Deep brain stimulation in treatment resistant schizophrenia: A pilot randomized cross-over clinical trial

Abstract

Background: Up to 30% of patients with schizophrenia are resistant to antipsychotic drug treatment, with 60% of such cases also failing to respond to clozapine. Deep brain stimulation (DBS) has been used in treatment resistant patients with other psychiatric disorders, but there is a lack of trials in schizophrenia, partly due to uncertainties over where to site the electrodes. This trial aimed to examine the effectiveness of nucleus accumbens (NAcc) and subgenual anterior cingulate cortex (subgenual ACC) targeted DBS; the primary outcome measure was PANSS total score, as assessed fortnightly.

Methods: Eight patients with schizophrenia, who met criteria for treatment resistance and were also resistant to/intolerant of clozapine, were randomly assigned using central allocation to receive DBS in the NAcc or subgenual ACC. An open stabilization phase lasting at least six months was followed by a randomized double-blind crossover phase lasting 24 weeks in those who met symptomatic improvement criteria. The primary end-point was a 25% improvement in PANSS total score. (ClinicalTrials.gov Identifier: NCT02377505; trial completed).
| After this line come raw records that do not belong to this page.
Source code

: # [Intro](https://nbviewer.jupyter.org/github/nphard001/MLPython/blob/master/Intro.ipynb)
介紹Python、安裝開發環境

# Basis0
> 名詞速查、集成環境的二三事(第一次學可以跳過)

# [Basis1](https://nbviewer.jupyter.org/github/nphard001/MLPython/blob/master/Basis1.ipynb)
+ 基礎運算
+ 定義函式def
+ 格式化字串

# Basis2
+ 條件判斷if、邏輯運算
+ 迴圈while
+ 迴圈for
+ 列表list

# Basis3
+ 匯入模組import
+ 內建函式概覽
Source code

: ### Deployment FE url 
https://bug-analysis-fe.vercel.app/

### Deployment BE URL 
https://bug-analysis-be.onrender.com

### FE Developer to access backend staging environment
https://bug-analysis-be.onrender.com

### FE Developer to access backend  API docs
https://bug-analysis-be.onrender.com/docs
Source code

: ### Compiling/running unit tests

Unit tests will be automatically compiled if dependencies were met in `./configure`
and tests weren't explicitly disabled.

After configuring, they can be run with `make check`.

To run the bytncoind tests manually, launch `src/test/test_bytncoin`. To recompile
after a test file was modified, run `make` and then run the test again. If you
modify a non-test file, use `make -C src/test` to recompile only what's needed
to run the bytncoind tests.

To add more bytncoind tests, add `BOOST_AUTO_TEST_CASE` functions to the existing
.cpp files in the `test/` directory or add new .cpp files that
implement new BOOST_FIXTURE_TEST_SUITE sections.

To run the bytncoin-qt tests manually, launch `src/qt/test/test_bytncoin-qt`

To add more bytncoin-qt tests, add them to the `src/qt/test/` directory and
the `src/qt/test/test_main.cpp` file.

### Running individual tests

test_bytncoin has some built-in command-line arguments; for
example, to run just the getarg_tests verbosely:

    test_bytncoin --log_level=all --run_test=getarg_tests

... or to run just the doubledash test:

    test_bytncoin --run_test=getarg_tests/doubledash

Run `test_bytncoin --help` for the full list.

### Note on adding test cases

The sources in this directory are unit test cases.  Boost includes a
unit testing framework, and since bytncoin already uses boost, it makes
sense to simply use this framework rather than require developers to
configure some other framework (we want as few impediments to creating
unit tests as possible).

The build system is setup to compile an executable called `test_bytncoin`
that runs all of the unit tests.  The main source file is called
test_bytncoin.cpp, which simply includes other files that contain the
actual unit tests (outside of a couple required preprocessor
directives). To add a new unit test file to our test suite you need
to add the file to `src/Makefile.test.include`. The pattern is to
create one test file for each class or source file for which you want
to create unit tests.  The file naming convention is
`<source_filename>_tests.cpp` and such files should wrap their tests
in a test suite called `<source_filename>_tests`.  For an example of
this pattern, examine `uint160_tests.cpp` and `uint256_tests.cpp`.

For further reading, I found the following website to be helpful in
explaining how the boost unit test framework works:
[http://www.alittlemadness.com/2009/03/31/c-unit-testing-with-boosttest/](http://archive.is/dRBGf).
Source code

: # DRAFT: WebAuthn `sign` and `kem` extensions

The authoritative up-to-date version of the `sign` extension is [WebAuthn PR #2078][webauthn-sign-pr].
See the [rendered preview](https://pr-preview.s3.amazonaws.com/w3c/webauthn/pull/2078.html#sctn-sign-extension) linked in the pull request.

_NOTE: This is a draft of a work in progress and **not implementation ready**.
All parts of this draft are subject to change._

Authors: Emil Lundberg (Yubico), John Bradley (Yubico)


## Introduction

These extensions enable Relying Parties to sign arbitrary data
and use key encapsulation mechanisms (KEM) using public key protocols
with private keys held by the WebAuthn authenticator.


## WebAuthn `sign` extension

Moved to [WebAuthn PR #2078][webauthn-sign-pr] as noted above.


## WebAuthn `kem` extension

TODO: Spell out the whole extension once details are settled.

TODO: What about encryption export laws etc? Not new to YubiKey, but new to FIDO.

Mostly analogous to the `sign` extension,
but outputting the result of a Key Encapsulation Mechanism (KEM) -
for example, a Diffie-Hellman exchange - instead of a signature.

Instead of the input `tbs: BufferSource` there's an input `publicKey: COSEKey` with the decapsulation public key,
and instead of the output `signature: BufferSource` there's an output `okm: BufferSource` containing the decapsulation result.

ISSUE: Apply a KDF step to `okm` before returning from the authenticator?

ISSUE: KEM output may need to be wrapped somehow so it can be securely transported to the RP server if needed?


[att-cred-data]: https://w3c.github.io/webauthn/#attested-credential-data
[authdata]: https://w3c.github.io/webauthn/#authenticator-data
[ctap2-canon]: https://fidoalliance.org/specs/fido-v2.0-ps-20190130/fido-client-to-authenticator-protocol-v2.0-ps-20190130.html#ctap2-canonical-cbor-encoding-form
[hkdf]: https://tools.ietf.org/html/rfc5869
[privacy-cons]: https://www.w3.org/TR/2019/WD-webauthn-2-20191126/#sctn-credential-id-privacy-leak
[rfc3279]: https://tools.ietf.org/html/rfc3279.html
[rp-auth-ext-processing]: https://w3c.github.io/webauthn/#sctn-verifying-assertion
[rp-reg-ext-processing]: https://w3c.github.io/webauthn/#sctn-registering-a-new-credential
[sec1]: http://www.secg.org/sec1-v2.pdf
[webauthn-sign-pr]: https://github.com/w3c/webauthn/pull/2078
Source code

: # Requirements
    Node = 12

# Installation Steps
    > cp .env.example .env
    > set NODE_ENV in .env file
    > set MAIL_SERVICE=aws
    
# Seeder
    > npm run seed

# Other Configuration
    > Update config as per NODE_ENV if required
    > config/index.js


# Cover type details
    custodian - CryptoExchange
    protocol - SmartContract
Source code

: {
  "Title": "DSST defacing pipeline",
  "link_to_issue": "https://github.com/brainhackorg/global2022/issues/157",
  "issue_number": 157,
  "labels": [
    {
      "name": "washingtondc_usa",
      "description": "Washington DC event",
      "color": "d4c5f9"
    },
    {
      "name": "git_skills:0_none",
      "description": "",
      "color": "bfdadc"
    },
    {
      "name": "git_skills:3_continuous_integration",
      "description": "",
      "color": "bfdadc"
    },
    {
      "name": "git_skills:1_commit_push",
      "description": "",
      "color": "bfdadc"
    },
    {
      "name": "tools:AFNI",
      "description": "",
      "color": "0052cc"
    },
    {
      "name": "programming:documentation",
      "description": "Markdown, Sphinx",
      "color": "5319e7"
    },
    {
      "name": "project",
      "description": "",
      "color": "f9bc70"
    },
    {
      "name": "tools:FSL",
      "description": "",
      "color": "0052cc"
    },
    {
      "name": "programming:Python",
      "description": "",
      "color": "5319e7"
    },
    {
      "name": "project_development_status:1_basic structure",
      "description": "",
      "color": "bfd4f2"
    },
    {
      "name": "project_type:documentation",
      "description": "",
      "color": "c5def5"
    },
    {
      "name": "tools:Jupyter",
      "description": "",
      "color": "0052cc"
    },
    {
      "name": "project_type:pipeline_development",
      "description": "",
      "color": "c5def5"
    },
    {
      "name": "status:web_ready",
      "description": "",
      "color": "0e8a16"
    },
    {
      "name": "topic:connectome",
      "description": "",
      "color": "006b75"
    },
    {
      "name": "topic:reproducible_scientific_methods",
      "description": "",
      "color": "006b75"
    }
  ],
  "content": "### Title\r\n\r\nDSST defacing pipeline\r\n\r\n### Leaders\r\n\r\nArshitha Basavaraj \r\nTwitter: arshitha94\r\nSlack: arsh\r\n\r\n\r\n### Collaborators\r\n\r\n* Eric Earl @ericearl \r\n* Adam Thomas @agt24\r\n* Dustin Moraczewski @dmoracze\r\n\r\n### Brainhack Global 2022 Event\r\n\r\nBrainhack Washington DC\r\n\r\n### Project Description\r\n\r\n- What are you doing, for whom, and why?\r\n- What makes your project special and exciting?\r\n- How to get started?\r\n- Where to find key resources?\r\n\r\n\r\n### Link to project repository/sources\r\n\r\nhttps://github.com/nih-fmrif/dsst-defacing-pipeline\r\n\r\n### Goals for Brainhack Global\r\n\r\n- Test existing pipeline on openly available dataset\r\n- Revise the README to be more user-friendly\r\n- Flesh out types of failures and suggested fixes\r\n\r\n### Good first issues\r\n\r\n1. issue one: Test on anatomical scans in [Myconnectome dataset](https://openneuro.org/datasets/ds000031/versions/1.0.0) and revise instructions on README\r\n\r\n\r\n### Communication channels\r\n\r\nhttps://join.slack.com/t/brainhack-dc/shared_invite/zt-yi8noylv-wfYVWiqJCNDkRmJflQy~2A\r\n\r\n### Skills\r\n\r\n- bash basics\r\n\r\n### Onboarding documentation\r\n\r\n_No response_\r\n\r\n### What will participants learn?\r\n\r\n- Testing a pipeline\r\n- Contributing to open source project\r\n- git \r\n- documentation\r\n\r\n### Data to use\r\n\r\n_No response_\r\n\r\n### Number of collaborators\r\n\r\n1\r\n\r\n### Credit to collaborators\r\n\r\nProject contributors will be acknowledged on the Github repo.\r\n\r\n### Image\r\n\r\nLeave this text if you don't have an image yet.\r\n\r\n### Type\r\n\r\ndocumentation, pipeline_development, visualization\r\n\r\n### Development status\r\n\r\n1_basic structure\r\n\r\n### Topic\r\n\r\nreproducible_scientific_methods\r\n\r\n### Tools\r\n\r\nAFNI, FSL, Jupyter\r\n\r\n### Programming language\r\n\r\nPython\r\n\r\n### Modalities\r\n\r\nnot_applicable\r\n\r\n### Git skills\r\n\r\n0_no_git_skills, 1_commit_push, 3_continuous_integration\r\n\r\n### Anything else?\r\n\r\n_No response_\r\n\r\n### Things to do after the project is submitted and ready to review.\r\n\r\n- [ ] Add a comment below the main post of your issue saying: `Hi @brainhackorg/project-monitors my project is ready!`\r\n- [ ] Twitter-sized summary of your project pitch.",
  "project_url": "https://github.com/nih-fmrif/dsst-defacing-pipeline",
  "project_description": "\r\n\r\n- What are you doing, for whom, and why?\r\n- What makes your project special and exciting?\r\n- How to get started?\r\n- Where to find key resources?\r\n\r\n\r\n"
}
Findings: One implanted patient did not receive DBS due to complications of surgery. Of the remaining 7 patients, 2/3 with NAcc and 2/4 with subgenual ACC electrode placements met the symptomatic improvement criteria (58% and 86%, and 37% and 68% improvement in PANSS total score, respectively). Three of these patients entered the crossover phase and all showed worsening when the stimulation was discontinued. The fourth patient worsened after the current was switched off accidentally without her or the investigators' knowledge. Physical adverse events were uncommon, but two patients developed persistent psychiatric adverse effects (negative symptoms/apathy and mood instability, respectively).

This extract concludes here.